Não se sabe exatamente o que causa as inversões. Uma hipótese recente é que às vezes o campo fica bagunçado por conta do movimento das placas tectônicas. Quando uma placa se move contra outra, uma delas acaba afundando – a chamada subducção. E isso está acontecendo agora, no Anel de Fogo do Pacífico – o lugar tem esse nome por causa dos vulcões na região, que surgem pelo movimento das placas. Aqui em cima, esse movimento causa vulcões, terremotos e tsunamis. Quando o movimento da placa chega lá embaixo, pode interferir nas correntes de metal líquido e causar a inversão, deixando a Terra sem campo magnético por alguns séculos ou milênios. É um piscar de olhos na escala geológica. Mas não para nós, coisas vivas.

Porque o campo magnético é um escudo que protege a Terra contra os raios cósmicos (partículas altamente energéticas que vêm de outros cantos da galáxia, produzidas por explosões de supernovas), e contra o vento solar (partículas produzidas pelo Sol o tempo todo).

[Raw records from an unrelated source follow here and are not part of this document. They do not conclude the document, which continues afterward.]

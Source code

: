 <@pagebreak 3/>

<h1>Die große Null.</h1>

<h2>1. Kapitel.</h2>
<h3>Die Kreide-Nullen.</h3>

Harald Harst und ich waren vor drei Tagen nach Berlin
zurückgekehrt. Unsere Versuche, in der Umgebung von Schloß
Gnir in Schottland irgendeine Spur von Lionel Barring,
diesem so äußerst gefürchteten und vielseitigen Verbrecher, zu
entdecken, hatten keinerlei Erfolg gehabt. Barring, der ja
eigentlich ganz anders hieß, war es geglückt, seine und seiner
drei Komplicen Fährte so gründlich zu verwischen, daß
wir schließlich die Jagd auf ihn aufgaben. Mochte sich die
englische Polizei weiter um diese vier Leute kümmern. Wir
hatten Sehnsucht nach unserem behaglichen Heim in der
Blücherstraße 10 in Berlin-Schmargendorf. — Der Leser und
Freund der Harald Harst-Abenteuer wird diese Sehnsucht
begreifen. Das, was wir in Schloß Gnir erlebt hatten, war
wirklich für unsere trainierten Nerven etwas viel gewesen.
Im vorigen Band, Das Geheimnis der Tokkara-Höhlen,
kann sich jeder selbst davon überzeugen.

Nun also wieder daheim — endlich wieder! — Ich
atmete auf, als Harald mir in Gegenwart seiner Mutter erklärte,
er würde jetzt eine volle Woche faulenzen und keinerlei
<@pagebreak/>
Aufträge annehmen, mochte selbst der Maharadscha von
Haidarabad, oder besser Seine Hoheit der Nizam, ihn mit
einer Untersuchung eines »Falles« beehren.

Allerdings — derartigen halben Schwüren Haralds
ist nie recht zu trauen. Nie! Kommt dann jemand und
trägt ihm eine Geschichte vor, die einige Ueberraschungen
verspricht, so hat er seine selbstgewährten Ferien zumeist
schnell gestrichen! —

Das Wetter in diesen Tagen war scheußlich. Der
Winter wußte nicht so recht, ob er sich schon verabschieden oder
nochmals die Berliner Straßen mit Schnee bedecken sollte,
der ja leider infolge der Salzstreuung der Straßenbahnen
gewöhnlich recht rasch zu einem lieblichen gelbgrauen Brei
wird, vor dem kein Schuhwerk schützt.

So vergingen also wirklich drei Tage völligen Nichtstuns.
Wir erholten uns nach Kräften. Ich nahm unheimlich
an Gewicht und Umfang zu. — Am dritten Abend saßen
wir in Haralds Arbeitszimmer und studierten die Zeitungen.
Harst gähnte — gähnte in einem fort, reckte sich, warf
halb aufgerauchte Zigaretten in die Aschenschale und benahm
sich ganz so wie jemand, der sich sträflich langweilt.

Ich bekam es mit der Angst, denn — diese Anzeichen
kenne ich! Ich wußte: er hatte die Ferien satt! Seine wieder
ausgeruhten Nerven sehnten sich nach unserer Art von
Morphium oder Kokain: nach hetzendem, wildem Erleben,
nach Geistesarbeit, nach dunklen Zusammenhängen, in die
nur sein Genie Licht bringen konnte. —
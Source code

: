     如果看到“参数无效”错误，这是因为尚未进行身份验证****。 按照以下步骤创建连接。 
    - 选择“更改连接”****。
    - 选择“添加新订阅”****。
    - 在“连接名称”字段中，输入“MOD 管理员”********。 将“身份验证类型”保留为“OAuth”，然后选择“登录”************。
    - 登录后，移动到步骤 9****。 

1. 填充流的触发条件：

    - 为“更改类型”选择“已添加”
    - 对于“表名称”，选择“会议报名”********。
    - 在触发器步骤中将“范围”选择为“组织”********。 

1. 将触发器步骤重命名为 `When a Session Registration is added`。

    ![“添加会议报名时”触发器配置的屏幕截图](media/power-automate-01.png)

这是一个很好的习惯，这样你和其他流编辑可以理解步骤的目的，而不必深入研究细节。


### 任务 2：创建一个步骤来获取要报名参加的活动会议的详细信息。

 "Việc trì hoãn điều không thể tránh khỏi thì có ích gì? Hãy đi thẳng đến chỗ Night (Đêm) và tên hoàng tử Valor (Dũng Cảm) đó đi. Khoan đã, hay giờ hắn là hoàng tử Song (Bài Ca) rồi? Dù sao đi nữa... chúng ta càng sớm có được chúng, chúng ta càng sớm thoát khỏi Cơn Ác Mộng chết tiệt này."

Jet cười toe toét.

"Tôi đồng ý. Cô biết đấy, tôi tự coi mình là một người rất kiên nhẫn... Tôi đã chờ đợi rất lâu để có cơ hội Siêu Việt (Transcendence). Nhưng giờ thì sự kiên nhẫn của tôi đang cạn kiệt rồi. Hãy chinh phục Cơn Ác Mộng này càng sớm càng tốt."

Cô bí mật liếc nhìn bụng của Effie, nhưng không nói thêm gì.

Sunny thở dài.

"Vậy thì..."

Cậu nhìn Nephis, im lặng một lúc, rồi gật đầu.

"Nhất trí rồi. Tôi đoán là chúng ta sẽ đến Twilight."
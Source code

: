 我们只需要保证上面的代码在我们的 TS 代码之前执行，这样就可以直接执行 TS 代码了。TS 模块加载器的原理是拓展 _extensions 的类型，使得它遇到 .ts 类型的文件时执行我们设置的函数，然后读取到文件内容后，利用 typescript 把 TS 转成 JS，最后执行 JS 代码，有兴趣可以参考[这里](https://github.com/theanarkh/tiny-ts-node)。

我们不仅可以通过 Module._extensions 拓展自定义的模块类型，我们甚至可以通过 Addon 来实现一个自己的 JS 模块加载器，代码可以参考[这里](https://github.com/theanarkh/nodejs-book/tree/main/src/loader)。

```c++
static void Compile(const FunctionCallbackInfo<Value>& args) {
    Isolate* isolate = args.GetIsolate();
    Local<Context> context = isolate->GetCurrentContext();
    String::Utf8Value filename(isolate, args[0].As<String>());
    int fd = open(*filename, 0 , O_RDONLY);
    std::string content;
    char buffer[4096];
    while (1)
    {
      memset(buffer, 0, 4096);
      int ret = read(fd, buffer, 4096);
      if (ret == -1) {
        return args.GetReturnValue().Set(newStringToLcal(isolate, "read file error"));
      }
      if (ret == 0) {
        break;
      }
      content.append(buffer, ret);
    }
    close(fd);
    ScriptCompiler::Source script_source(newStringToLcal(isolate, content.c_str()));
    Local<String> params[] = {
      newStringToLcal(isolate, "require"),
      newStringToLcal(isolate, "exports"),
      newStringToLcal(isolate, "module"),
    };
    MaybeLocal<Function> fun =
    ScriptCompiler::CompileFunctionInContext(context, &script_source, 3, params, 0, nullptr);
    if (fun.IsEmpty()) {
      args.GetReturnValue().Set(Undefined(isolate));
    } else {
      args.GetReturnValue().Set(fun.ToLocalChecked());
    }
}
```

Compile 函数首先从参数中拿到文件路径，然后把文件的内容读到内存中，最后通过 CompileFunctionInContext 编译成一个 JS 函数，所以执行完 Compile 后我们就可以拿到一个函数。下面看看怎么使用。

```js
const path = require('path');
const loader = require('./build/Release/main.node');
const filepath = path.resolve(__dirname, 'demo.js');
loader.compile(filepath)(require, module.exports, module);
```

Uma ideia da importância de contar com um escudo contra tudo isso: Marte perdeu seu campo eletromagnético há 4 bilhões de anos – a hipótese é a de que uma tempestade de asteroides tenha causado um distúrbio grande o bastante para “quebrar” o dínamo do núcleo do planeta. Outra é que a parte externa de seu núcleo se solidificou, por ser um planeta menor, enquanto a interna nunca foi sólida, pela mesma razão. Por um motivo ou outro, o planeta ficou sem campo magnético.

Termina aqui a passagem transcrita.